Leafing through the pages of a book of European art history, it is impossible not to notice the presence of carpets in so many images depicting religious scenes and daily life. In paintings dating from the Middle Ages onwards, we can see carpets laid onto the ground, at the feet of the Virgin Mary and the saints. Carpets laid on tables, with food and objects of symbolic significance upon them, were also depicted in order to set the representation of the sacred in a special position. What all these paintings have in common is that they bear witness to the notion of carpets as a place of excellence: carpets work as Sacred Ground, as something exclusive and solemn. That is the message conveyed by ‘Sacred Ground: Carpets in Painting’ at the Galleria Moshe Tabibnia.

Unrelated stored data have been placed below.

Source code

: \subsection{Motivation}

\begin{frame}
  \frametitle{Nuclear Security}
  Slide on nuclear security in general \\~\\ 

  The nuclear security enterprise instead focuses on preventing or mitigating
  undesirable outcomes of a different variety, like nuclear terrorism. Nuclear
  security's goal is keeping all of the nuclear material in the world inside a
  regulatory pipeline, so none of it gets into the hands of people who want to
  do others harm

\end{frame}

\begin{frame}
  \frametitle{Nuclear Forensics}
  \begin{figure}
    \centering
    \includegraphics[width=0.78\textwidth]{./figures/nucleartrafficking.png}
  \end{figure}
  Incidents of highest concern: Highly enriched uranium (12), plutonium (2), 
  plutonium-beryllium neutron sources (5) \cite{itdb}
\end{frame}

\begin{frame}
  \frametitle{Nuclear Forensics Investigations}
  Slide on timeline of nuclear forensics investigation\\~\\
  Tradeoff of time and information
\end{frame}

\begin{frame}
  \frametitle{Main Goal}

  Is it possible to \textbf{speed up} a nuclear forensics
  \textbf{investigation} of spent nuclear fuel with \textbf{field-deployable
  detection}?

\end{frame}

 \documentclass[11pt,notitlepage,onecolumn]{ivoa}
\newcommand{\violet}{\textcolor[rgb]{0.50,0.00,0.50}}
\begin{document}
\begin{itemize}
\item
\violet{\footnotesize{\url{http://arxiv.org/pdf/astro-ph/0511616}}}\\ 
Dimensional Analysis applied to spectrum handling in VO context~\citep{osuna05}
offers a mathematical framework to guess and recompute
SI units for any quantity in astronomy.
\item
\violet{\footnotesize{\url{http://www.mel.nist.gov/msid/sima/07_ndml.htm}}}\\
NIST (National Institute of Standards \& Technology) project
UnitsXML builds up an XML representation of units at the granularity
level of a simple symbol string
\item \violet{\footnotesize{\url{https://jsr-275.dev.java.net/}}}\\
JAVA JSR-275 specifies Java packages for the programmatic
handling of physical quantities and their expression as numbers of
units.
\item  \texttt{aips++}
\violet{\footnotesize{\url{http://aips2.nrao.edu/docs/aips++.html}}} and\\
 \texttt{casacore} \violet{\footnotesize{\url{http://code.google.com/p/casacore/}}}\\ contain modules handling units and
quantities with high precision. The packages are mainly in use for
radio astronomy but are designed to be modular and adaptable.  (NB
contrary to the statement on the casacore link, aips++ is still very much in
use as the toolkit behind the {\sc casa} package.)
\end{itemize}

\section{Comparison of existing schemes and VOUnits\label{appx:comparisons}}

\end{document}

This is the underlying assumption for the exhibition which works through the history of painting and textile art from the Middle Ages to the 19th century. In this perspective, a number of remarkable ancient carpets will be presented, along with several famous paintings. It should be noted that such a journey will allow the viewer to realise that many of the ancient carpets in the Moshe Tabibnia Collection are depicted in paintings by great masters that are preserved in the collections of two renowned museums, the Pinacoteca di Brera and the Museo Poldi Pezzoli. The close relationship of these museums and Galleria Moshe Tabibnia allows anyone willing to discover more about ancient textile art and painting to see this exhibition, in a two-way movement between the two museums and our gallery, allowing visitors to see the artifacts displayed with raised awareness.
Sacred Ground: Carpets in Painting is an intertwining of wefts and brushstrokes that allows the viewers to discover the value of carpets throughout the centuries. Carpets acquired a special allure in visual arts, thanks to the symbolism and allegorical significance attributed to them from the Middle Ages to modernity. Carpets carried significant symbolic and allegorical meaning in ancient and modern figurative art, hinting at the heavenly status of the Virgin Mary and the saints, an allusion to the earthly power of kings and emperors, and also an allegory of the transience of life and beauty (for instance, in 17th-century still lives representing the theme of vanitas).
The connection between painting and carpets is still visible today, in the way certain types of carpets are designated with the names of the painters who first depicted them, as is the case with the so-called ‘Tintoretto’, ‘Lotto’, and ‘Holbein’ Anatolian carpets,which owe their names to the three masters who depicted them so masterfully.